Gauthier, qui pensait pouvoir sereinement fêter ses 30 ans avec une amie dans un bar du vieux Nancy, le 17 juin dernier, a été injurié et violenté par une dizaine de supporters homophobes et racistes de l’AS Nancy Lorraine, le club de football local. Ils avaient investi la terrasse d’un établissement, devant lequel le jeune homme se trouvait. Il témoigne.

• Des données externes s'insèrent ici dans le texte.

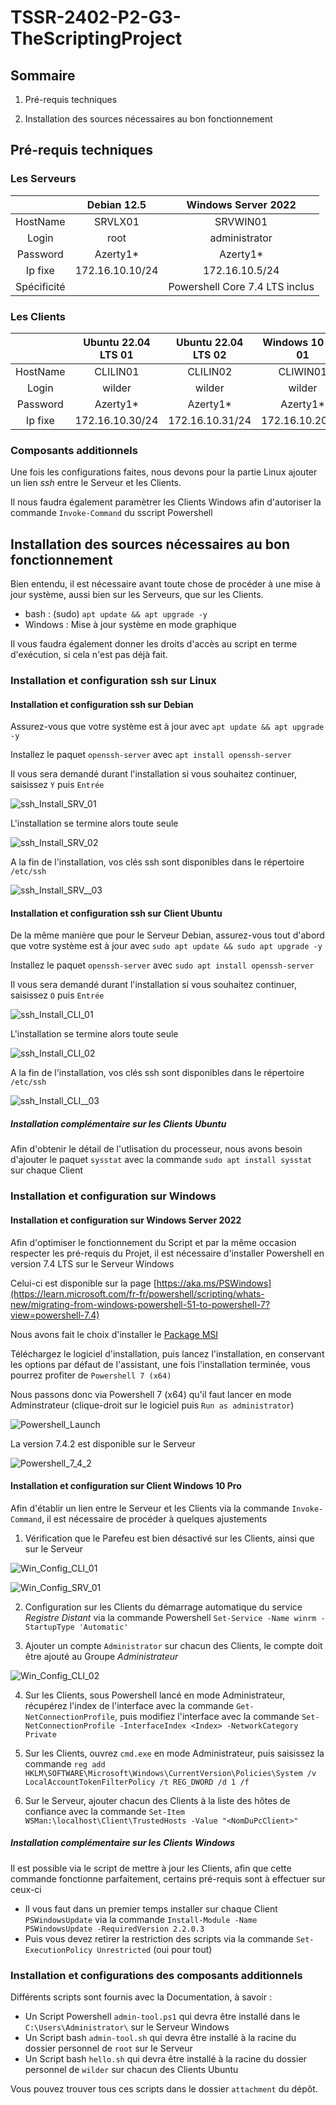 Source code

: # **TSSR-2402-P2-G3-TheScriptingProject**

## **Sommaire**

1) Pré-requis techniques

2) Installation des sources nécessaires au bon fonctionnement

## **Pré-requis techniques**

### **Les Serveurs**

||Debian 12.5|Windows Server 2022|
|:-:|:-:|:-:|
|HostName|SRVLX01|SRVWIN01|
|Login|root|administrator|
|Password|Azerty1*|Azerty1*|
|Ip fixe|172.16.10.10/24|172.16.10.5/24|
|Spécificité||Powershell Core 7.4 LTS inclus|

### **Les Clients**

||Ubuntu 22.04 LTS 01|Ubuntu 22.04 LTS 02| Windows 10 Pro 01|Windows 10 Pro 02|
|:-:|:-:|:-:|:-:|:-:|
|HostName|CLILIN01|CLILIN02|CLIWIN01|CLIWIN02|
|Login|wilder|wilder|wilder|wilder|
|Password|Azerty1*|Azerty1*|Azerty1*|Azerty1*|
|Ip fixe|172.16.10.30/24|172.16.10.31/24|172.16.10.20/24|172.16.10.21/24|

### **Composants additionnels**

Une fois les configurations faites, nous devons pour la partie Linux ajouter un lien _ssh_ entre le Serveur et les Clients.

Il nous faudra également paramètrer les Clients Windows afin d'autoriser la commande `Invoke-Command` du sscript Powershell

## **Installation des sources nécessaires au bon fonctionnement**

Bien entendu, il est nécessaire avant toute chose de procéder à une mise à jour système, aussi bien sur les Serveurs, que sur les Clients.

* bash : (sudo) `apt update && apt upgrade -y`
* Windows : Mise à jour système en mode graphique

Il vous faudra également donner les droits d'accès au script en terme d'exécution, si cela n'est pas déjà fait.

### **Installation et configuration ssh sur Linux**

#### **Installation et configuration ssh sur Debian**

Assurez-vous que votre système est à jour avec `apt update && apt upgrade -y`

Installez le paquet `openssh-server` avec `apt install openssh-server`

Il vous sera demandé durant l'installation si vous souhaitez continuer, saisissez `Y` puis `Entrée`

![ssh_Install_SRV_01](attachment/pics/ssh_Install_SRV_01.JPG)

L'installation se termine alors toute seule

![ssh_Install_SRV_02](attachment/pics/ssh_Install_SRV_02.JPG)

A la fin de l'installation, vos clés ssh sont disponibles dans le répertoire `/etc/ssh`

![ssh_Install_SRV__03](attachment/pics/ssh_Install_SRV_03.JPG)

#### **Installation et configuration ssh sur Client Ubuntu**

De la même manière que pour le Serveur Debian, assurez-vous tout d'abord que votre système est à jour avec `sudo apt update && sudo apt upgrade -y`

Installez le paquet `openssh-server` avec `sudo apt install openssh-server`

Il vous sera demandé durant l'installation si vous souhaitez continuer, saisissez `O` puis `Entrée`

![ssh_Install_CLI_01](attachment/pics/ssh_Install_CLI_01.JPG)

L'installation se termine alors toute seule

![ssh_Install_CLI_02](attachment/pics/ssh_Install_CLI_02.JPG)

A la fin de l'installation, vos clés ssh sont disponibles dans le répertoire `/etc/ssh`

![ssh_Install_CLI__03](attachment/pics/ssh_Install_CLI_03.JPG)

##### Installation complémentaire sur les Clients Ubuntu

Afin d'obtenir le détail de l'utlisation du processeur, nous avons besoin d'ajouter le paquet `sysstat` avec la commande `sudo apt install sysstat` sur chaque Client

### **Installation et configuration sur Windows**

#### **Installation et configuration sur Windows Server 2022**

Afin d'optimiser le fonctionnement du Script et par la même occasion respecter les pré-requis du Projet, il est nécessaire d'installer Powershell en version 7.4 LTS sur le Serveur Windows

Celui-ci est disponible sur la page [https://aka.ms/PSWindows](https://learn.microsoft.com/fr-fr/powershell/scripting/whats-new/migrating-from-windows-powershell-51-to-powershell-7?view=powershell-7.4)

Nous avons fait le choix d'installer le [Package MSI](https://learn.microsoft.com/fr-fr/powershell/scripting/install/installing-powershell-on-windows?view=powershell-7.4#msi)

Téléchargez le logiciel d'installation, puis lancez l'installation, en conservant les options par défaut de l'assistant, une fois l'installation terminée, vous pourrez profiter de `Powershell 7 (x64)`

Nous passons donc via Powershell 7 (x64) qu'il faut lancer en mode Adminstrateur (clique-droit sur le logiciel puis `Run as administrator`)

![Powershell_Launch](attachment/pics/Powershell_Launch.JPG)

La version 7.4.2 est disponible sur le Serveur

![Powershell_7_4_2](attachment/pics/Powershell_7_4_2.JPG)

#### **Installation et configuration sur Client Windows 10 Pro**

Afin d'établir un lien entre le Serveur et les Clients via la commande `Invoke-Command`, il est nécessaire de procéder à quelques ajustements

1) Vérification que le Parefeu est bien désactivé sur les Clients, ainsi que sur le Serveur

![Win_Config_CLI_01](attachment/pics/Win_Config_CLI_01.JPG)

![Win_Config_SRV_01](attachment/pics/Win_Config_SRV_01.JPG)

2) Configuration sur les Clients du démarrage automatique du service _Registre Distant_ via la commande Powershell `Set-Service -Name winrm -StartupType 'Automatic'`

3) Ajouter un compte `Administrator` sur chacun des Clients, le compte doit être ajouté au Groupe _Administrateur_

![Win_Config_CLI_02](attachment/pics/Win_Config_CLI_02.JPG)

4) Sur les Clients, sous Powershell lancé en mode Administrateur, récupérez l'index de l'interface avec la commande `Get-NetConnectionProfile`, puis modifiez l'interface avec la commande `Set-NetConnectionProfile -InterfaceIndex <Index> -NetworkCategory Private`

5) Sur les Clients, ouvrez `cmd.exe` en mode Administrateur, puis saisissez la commande `reg add HKLM\SOFTWARE\Microsoft\Windows\CurrentVersion\Policies\System /v LocalAccountTokenFilterPolicy /t REG_DWORD /d 1 /f`

6) Sur le Serveur, ajouter chacun des Clients à la liste des hôtes de confiance avec la commande `Set-Item WSMan:\localhost\Client\TrustedHosts -Value "<NomDuPcClient>"`

##### Installation complémentaire sur les Clients Windows

Il est possible via le script de mettre à jour les Clients, afin que cette commande fonctionne parfaitement, certains pré-requis sont à effectuer sur ceux-ci

* Il vous faut dans un premier temps installer sur chaque Client `PSWindowsUpdate` via la commande `Install-Module -Name PSWindowsUpdate -RequiredVersion 2.2.0.3`
* Puis vous devez retirer la restriction des scripts via la commande `Set-ExecutionPolicy Unrestricted` (oui pour tout)

### **Installation et configurations des composants additionnels**

Différents scripts sont fournis avec la Documentation, à savoir :
* Un Script Powershell `admin-tool.ps1` qui devra être installé dans le `C:\Users\Administrator\` sur le Serveur Windows
* Un Script bash `admin-tool.sh` qui devra être installé à la racine du dossier personnel de `root` sur le Serveur
* Un Script bash `hello.sh` qui devra être installé à la racine du dossier personnel de `wilder` sur chacun des Clients Ubuntu

Vous pouvez trouver tous ces scripts dans le dossier `attachment` du dépôt.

Gauthier P. : « Ça c’est passé en plein centre de Nancy, à proximité de la place Stanislas, dans la Grande-Rue, j’ai été pris à partie vers 23H00, avant d’être agressé et blessé par une dizaine d’ultras de l’ASNL. Ils étaient rassemblés au bar IPN, avec une centaine d’autres personnes, quand les insultes ont commencé à fuser : ‘macaque, babouin, Mamadou, bamboula’.
C’est d’ailleurs ce qui m’a interloqué et m’a amené à me retourner, car je suis natif de Nancy – mes parents sont diplomates – et ici tout le monde me connait et je n’ai pas pour habitude de me faire insulter, alpaguer dans le Vieux-Nancy qui est un endroit où il fait bon vivre.
Néanmoins ce soir là, j’ai reçu des coups au niveau de l’arcade sourcilière et un de mes agresseurs m’a donné un gros coup de tête, tandis qu’un autre m’a donné un coup de poing au visage.
Au total, j’ai eu 9 points de suture à l’hôpital. D’ailleurs, je suis heureux que les pompiers aient réussi à m’extirper au milieu d’un mouvement de foule et d’une cohue où mes blessures auraient pu être plus graves.
Au sol, blessé, j’entendais encore des individus excités proférer des propos orduriers à mon encontre, tels que ‘un singe à terre’. Il y a aussi eu des injures homophobes ‘sale pédé’, ‘tapette’ etc. ».
Stop Homophobie : « Est-ce que cette agression aurait pu être évitée? »
Gauthier P. : « La tension était palpable depuis le début de l’après-midi, avec le vacarme des chants de 100 supporters saouls. Des débordements étaient prévisibles. Des effectifs de policiers en renfort auraient pu davantage assurer la sécurité de ce quartier très fréquenté. Au moment de mon agression, je suis resté 45 minutes dans le camion des pompiers, le temps que la police ne se dépêche sur place. D’ailleurs, les policiers n’ont procédé à aucune arrestation ce soir là, alors que les fauteurs de troubles étaient présents.
Aussi, la vidéo-surveillance n’a pas été immédiatement exploitée, alors que les faits se sont déroulés en plein centre-ville, avec de nombreux témoins oculaires présents, un samedi soir ».
Stop Homophobie : « Comment s’est passé votre dépôt de plainte ? »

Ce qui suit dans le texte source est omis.